In connection with the preparation of the financial statements for the third quarter of 2025, management tested the Former Six Flags and Schlitterbahn reporting units, as well as the Six Flags trade name and Schlitterbahn trade name, for impairment. These reporting units and trade names were tested for impairment due to a decline in estimated future cash flows as a result of revenue and earnings not meeting expectations through the more seasonally significant third quarter, as well as due to a more significant, sustained decline in the Company's share price through the third quarter when compared to industry peers. In connection with the preparation of the financial statements for the third quarter of 2025, which includes the peak summer months of July and August and by itself can account for nearly half of full year attendance and over half of full year earnings, management had greater clarity regarding performance trends and full year results. Management concluded the estimated fair value of these trade names and certain reporting units no longer exceeded their carrying values resulting in a cumulative $1.52 billion impairment recorded during the third quarter of 2025. The impairment charges were equal to the amount by which the carrying amounts exceeded fair value and were recorded in "Loss on impairment of goodwill and other intangibles" within the unaudited consolidated statements of operations and comprehensive loss.

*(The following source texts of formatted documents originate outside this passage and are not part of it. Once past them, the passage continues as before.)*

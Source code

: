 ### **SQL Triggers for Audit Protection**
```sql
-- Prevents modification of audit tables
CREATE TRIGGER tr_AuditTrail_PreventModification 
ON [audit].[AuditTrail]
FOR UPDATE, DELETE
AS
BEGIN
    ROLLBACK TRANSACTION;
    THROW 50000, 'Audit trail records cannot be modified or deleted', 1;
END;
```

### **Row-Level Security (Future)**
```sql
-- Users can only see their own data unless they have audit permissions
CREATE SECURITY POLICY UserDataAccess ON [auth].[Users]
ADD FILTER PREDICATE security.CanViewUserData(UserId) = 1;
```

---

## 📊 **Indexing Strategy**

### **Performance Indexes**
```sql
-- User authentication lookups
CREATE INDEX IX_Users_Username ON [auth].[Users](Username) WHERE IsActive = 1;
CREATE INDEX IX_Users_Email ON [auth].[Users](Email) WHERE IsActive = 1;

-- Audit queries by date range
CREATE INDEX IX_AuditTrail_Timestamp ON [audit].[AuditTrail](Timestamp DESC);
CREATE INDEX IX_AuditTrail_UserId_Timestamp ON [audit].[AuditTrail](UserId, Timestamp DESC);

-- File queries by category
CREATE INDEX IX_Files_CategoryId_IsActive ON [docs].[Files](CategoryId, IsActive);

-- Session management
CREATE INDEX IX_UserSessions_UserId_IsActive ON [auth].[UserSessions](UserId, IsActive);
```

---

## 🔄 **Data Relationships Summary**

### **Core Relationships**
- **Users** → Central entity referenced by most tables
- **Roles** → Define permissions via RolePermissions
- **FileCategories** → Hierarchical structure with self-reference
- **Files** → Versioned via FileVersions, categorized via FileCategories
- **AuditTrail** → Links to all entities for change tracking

The fair value of the disposal group was calculated based on the estimated purchase price adjusted for working capital and other closing adjustments, as well as the fair value of the potential La Ronde Guarantee. The fair value determination for the guarantee agreement, reporting units and indefinite-lived intangible assets included numerous assumptions based on Level 3 inputs. The fair value of the potential La Ronde Guarantee was calculated using a credit spread analysis of which the primary assumptions included the related lease payments, estimated discount rates for the involved parties, and rated yield curves. The fair value of the reporting units was established using an income (discounted cash flow) approach of which the primary assumptions included growth rates in revenues and costs, estimates of future expected changes in operating margins and cash expenditures, terminal value growth rates, future estimates of capital expenditures, changes in future working capital requirements, and a discount rate based on a weighted-average cost of capital that reflected current market conditions. The fair value of the indefinite-lived intangible assets was determined using a relief-from-royalty method of which the principal assumptions included royalty rates, growth rates in revenues, estimates of future expected changes in operating margins, and a discount rate based on a weighted-average cost of capital that reflected current market conditions.

The carrying value of cash and cash equivalents, revolving credit loans, accounts receivable, accounts payable, and accrued liabilities approximates fair value because of the short maturity of these instruments. There were no other assets measured at fair value on a non-recurring basis as of March 29, 2026, December 31, 2025 or March 30, 2025. The net plan asset for the Former Six Flags pension plan is measured at fair value annually.